[Task instructions]: In the data below, find the line containing "I) at $x=0$.", then set down that line and every later line up to and including the line containing "Integer floor function", exactly.

[Input records]:
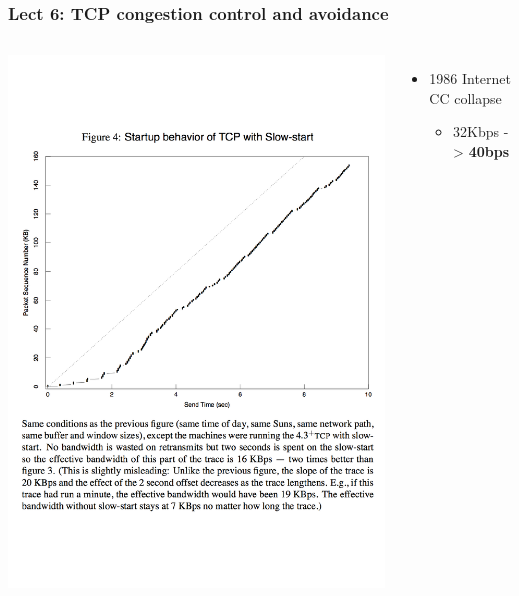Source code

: \begin{frame}
  \frametitle{Lect 6: TCP congestion control and avoidance}

  \begin{columns}[T]
      \begin{center}
	\includegraphics[width=1.2\textwidth]{../../figures/vj-congestion-slow-start.pdf}
      \end{center}


      \pause

      \begin{itemize}
	\item 1986 Internet CC collapse
	\begin{itemize}
	  \item 32Kbps -> \textbf{40bps}
	\end{itemize}


\end{itemize}
\end{columns}
\end{frame}
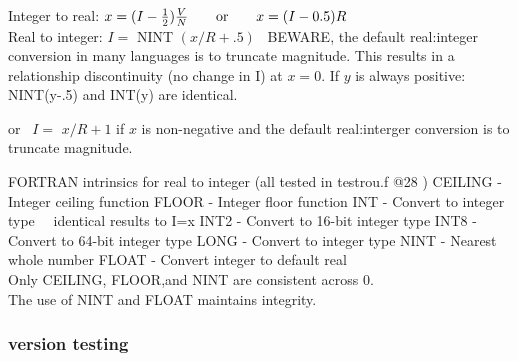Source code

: \documentclass{article}
\begin{document}
Integer to real: $x=(I-\frac{1}{2})\frac{V}{N}  \hspace{7mm} \mathrm{or} \hspace{7mm}  x=(I-0.5)R $
\\ Real to integer:  $I=$ NINT $( x/R +.5 )$ \ 
\qi BEWARE, the default real:integer conversion in many languages is to truncate magnitude. 
\qii This results in a relationship discontinuity (no change in I) at $x=0$.
\qiii If $y$ is always positive: NINT(y-.5) and INT(y) are identical.
 
or \  $I=$ $ x/R + 1$ if $x$ is non-negative and the default real:interger conversion is to truncate magnitude.

FORTRAN intrinsics for real to integer (all tested in testrou.f @28 )
\qi CEILING - Integer ceiling function
\qi FLOOR - Integer floor function
\qi INT - Convert to integer type    \ \ identical results to I=x
\qii INT2 - Convert to 16-bit integer type
\qii INT8 - Convert to 64-bit integer type
\qii LONG - Convert to integer type
\qi NINT - Nearest whole number
\qi FLOAT - Convert integer to default real
\\ Only CEILING, FLOOR,and NINT are consistent across 0. 
\\ The use of NINT and FLOAT maintains integrity. 

\subsubsection {version testing}
 
\end{document}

[Exercise response]:
\qii This results in a relationship discontinuity (no change in I) at $x=0$.
\qiii If $y$ is always positive: NINT(y-.5) and INT(y) are identical.
 
or \  $I=$ $ x/R + 1$ if $x$ is non-negative and the default real:interger conversion is to truncate magnitude.

FORTRAN intrinsics for real to integer (all tested in testrou.f @28 )
\qi CEILING - Integer ceiling function
\qi FLOOR - Integer floor function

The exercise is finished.